El intendente subrayó la importancia de prepararse adecuadamente sin causar pánico entre la población. “No queremos estar improvisando. Es fundamental que nos anticipemos a la emergencia, definamos dónde ubicar a las familias y cómo resguardar sus pertenencias, además de garantizar el acceso a agua potable y las necesidades básicas del hospital”, expresó. Sin embargo, aún no se tiene un cálculo preciso sobre el número de posibles evacuaciones en la localidad.
Por su parte, Lucas Gerhard, intendente de Alba Posse, ofreció proyecciones más concretas respecto a la situación. Según sus declaraciones, se estima que entre 400 y 500 personas del área urbana podrían necesitar evacuar sus hogares si se produce una crecida extraordinaria del río Uruguay. “Tendríamos que evacuar entre 400 y 500 personas que son del pueblo de Alba Posse, quienes quedarían bajo agua en un eventual fenómeno del Niño”, advirtió Gerhard, resaltando que la preocupación ha sido expresada por especialistas brasileños, quienes han alertado sobre la gravedad de la situación.
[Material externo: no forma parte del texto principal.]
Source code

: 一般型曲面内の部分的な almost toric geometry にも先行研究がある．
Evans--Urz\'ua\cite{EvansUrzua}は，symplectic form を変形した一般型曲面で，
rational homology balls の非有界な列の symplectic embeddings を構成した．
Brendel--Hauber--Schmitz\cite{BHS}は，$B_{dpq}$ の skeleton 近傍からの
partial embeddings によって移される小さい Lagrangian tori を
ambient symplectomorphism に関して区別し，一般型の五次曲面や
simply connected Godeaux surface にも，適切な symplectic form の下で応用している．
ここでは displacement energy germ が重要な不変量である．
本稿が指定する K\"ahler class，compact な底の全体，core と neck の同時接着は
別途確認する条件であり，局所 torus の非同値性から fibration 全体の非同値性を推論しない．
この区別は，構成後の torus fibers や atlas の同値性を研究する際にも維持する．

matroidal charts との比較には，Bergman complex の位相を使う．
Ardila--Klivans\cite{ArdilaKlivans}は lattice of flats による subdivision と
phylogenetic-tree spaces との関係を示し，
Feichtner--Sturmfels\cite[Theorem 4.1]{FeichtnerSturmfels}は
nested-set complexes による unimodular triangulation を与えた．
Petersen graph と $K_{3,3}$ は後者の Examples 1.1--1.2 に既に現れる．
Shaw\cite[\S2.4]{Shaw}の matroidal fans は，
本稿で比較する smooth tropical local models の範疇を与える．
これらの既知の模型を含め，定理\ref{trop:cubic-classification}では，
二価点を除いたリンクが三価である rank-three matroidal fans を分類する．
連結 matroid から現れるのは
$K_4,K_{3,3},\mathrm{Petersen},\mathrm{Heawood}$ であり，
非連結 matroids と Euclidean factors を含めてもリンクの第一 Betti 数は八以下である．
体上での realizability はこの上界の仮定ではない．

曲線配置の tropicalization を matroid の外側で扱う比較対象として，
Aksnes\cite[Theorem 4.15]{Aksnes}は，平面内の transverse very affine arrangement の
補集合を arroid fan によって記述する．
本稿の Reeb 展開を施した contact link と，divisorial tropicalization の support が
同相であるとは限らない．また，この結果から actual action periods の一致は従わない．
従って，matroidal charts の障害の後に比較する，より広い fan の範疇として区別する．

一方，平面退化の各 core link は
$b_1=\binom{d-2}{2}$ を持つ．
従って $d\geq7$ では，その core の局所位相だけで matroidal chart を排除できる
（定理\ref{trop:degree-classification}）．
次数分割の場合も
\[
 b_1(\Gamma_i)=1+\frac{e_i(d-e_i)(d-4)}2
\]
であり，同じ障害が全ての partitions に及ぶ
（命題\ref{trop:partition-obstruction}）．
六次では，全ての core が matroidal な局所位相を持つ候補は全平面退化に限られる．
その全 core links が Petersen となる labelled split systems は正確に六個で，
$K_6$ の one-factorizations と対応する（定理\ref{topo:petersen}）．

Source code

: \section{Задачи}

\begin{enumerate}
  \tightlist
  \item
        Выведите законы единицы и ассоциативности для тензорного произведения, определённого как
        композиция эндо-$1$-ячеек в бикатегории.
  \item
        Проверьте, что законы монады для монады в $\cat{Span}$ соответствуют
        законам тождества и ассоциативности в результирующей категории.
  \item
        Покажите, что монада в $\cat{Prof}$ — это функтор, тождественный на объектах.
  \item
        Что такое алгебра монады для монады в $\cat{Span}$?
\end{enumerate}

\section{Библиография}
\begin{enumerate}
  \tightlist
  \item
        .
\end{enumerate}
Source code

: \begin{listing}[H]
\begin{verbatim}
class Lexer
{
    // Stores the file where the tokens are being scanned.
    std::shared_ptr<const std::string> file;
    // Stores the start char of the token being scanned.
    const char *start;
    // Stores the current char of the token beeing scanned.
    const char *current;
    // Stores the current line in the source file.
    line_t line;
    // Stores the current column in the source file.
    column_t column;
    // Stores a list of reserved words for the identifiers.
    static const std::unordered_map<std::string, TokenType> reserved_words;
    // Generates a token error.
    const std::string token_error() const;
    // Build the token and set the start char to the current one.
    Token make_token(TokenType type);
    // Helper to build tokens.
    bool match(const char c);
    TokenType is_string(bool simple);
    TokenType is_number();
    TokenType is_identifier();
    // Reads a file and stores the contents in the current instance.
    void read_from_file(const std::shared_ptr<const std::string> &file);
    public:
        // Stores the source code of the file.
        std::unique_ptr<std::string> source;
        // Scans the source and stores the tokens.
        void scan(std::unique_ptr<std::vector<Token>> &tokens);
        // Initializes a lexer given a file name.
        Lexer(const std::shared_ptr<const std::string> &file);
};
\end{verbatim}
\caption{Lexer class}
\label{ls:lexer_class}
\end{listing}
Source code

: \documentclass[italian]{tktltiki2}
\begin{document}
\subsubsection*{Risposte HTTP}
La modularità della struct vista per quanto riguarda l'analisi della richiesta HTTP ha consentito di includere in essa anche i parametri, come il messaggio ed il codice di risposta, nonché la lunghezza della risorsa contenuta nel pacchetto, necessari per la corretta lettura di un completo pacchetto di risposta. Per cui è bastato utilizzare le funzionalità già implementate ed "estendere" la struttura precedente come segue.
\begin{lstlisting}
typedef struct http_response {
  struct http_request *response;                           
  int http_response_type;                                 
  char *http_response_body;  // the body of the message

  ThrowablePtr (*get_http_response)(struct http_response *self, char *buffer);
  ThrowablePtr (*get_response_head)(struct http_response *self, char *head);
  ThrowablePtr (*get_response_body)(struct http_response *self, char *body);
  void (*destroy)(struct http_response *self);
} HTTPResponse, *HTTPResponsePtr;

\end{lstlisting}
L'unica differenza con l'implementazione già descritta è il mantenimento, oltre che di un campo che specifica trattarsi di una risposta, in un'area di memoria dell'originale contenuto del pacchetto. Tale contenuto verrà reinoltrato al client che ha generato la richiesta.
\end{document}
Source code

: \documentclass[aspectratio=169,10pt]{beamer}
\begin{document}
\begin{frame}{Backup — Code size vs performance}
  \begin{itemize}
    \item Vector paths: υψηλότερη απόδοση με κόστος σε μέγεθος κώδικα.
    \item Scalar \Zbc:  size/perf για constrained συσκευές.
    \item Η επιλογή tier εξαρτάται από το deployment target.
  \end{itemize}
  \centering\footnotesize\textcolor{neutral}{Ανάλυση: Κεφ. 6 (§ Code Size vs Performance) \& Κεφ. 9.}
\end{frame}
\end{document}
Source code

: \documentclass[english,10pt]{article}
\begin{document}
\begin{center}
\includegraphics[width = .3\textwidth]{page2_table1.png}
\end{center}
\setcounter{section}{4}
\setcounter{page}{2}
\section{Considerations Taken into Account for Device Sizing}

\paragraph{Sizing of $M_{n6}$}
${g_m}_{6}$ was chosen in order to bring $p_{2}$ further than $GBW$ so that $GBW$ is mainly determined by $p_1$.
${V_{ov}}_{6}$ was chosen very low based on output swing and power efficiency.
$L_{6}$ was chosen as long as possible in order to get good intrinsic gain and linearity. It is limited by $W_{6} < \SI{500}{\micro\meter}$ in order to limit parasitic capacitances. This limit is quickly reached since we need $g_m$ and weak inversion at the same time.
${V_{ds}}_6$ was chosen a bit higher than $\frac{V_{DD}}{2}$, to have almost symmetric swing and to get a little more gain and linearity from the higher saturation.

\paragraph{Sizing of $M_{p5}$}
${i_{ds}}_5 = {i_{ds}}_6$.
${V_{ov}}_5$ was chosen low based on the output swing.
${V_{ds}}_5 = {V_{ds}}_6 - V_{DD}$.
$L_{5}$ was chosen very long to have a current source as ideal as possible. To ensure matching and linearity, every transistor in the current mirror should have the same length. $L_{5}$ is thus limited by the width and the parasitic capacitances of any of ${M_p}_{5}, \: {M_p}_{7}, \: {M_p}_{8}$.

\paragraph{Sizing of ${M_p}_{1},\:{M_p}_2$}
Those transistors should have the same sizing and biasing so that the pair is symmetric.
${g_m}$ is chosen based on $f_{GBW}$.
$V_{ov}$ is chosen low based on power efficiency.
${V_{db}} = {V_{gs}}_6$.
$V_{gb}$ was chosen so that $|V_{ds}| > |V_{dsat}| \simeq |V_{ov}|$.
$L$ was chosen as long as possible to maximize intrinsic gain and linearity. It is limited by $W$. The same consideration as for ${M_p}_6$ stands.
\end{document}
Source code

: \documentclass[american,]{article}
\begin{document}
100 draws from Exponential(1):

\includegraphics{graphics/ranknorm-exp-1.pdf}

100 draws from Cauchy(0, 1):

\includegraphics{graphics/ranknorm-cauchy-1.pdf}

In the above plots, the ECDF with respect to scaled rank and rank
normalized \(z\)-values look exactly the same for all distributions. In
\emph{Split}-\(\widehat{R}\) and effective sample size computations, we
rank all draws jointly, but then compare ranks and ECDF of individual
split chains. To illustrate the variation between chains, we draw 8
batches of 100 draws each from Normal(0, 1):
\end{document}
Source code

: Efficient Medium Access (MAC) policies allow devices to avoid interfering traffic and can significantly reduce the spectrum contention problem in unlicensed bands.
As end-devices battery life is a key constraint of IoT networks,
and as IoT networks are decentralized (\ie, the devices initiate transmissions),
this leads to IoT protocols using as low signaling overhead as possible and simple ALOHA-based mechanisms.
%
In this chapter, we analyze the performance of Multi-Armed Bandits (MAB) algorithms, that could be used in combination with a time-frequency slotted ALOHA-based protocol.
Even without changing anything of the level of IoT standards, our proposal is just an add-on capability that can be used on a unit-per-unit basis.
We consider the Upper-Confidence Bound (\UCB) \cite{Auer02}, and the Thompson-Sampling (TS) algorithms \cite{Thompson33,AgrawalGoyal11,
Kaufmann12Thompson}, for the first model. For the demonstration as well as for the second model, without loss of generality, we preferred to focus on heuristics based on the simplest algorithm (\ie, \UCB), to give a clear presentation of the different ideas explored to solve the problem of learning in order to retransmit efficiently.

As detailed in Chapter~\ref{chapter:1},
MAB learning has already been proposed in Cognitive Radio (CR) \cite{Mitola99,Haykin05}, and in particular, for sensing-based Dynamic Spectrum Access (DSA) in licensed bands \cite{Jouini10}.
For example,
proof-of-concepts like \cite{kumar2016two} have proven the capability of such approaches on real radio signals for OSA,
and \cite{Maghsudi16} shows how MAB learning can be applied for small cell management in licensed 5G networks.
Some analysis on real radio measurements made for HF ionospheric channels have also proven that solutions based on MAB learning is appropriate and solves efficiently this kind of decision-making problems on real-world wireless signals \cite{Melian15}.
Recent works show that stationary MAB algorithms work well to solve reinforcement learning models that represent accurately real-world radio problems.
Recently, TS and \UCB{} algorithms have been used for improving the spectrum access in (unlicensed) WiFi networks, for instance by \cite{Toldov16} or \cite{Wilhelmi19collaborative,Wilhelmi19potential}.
La situación en Misiones es un claro recordatorio de la vulnerabilidad de las comunidades ante fenómenos climáticos extremos, y la necesidad de una planificación adecuada y una respuesta coordinada. A medida que se desarrollan las semanas, las autoridades locales continúan monitoreando la situación y ajustando sus planes, con la esperanza de minimizar los daños y proteger a la población de las inclemencias del tiempo que se avecinan.